Collected data
______

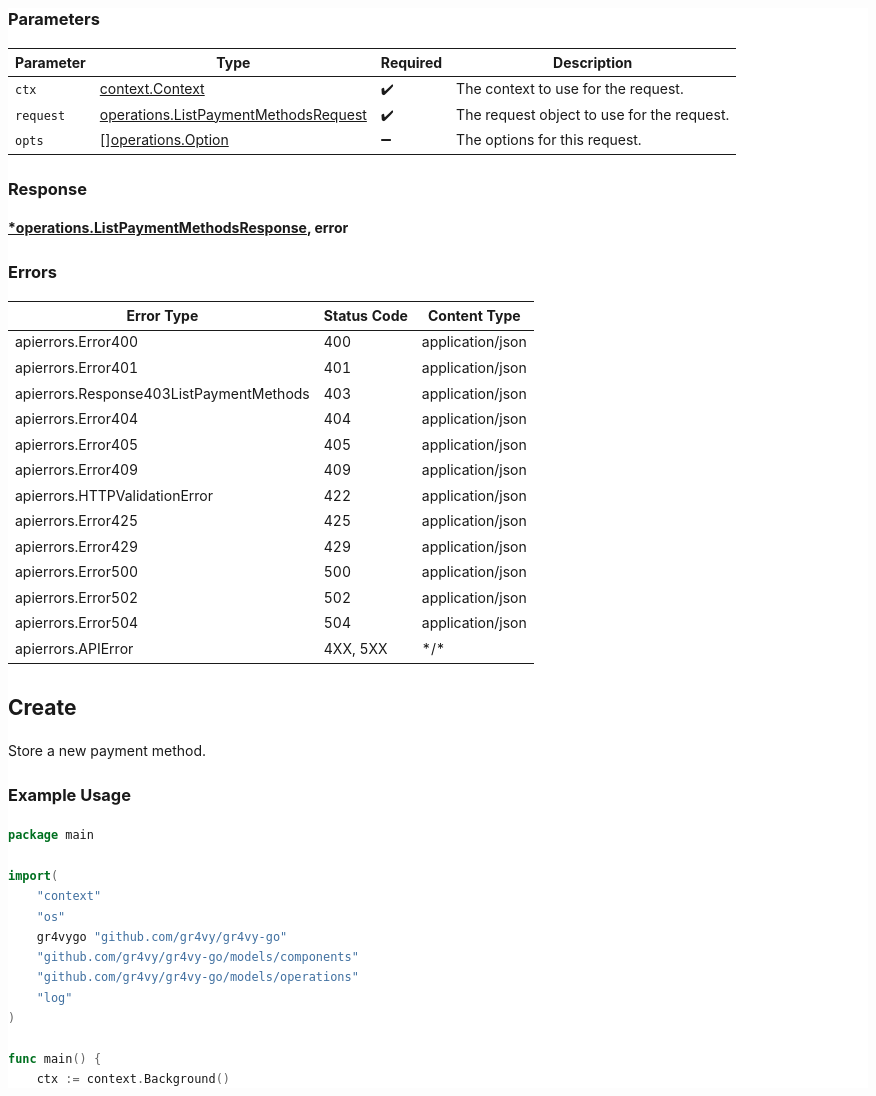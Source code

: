 
### Parameters

| Parameter                                                                                    | Type                                                                                         | Required                                                                                     | Description                                                                                  |
| -------------------------------------------------------------------------------------------- | -------------------------------------------------------------------------------------------- | -------------------------------------------------------------------------------------------- | -------------------------------------------------------------------------------------------- |
| `ctx`                                                                                        | [context.Context](https://pkg.go.dev/context#Context)                                        | :heavy_check_mark:                                                                           | The context to use for the request.                                                          |
| `request`                                                                                    | [operations.ListPaymentMethodsRequest](../../models/operations/listpaymentmethodsrequest.md) | :heavy_check_mark:                                                                           | The request object to use for the request.                                                   |
| `opts`                                                                                       | [][operations.Option](../../models/operations/option.md)                                     | :heavy_minus_sign:                                                                           | The options for this request.                                                                |

### Response

**[*operations.ListPaymentMethodsResponse](../../models/operations/listpaymentmethodsresponse.md), error**

### Errors

| Error Type                              | Status Code                             | Content Type                            |
| --------------------------------------- | --------------------------------------- | --------------------------------------- |
| apierrors.Error400                      | 400                                     | application/json                        |
| apierrors.Error401                      | 401                                     | application/json                        |
| apierrors.Response403ListPaymentMethods | 403                                     | application/json                        |
| apierrors.Error404                      | 404                                     | application/json                        |
| apierrors.Error405                      | 405                                     | application/json                        |
| apierrors.Error409                      | 409                                     | application/json                        |
| apierrors.HTTPValidationError           | 422                                     | application/json                        |
| apierrors.Error425                      | 425                                     | application/json                        |
| apierrors.Error429                      | 429                                     | application/json                        |
| apierrors.Error500                      | 500                                     | application/json                        |
| apierrors.Error502                      | 502                                     | application/json                        |
| apierrors.Error504                      | 504                                     | application/json                        |
| apierrors.APIError                      | 4XX, 5XX                                | \*/\*                                   |

## Create

Store a new payment method.

### Example Usage

```go
package main

import(
	"context"
	"os"
	gr4vygo "github.com/gr4vy/gr4vy-go"
	"github.com/gr4vy/gr4vy-go/models/components"
	"github.com/gr4vy/gr4vy-go/models/operations"
	"log"
)

func main() {
    ctx := context.Background()

```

______

THE PROBLEM
Pull out the lines above in which the word "context" appears.

RESULT
| `ctx`                                                                                        | [context.Context](https://pkg.go.dev/context#Context)                                        | :heavy_check_mark:                                                                           | The context to use for the request.                                                          |
	"context"
    ctx := context.Background()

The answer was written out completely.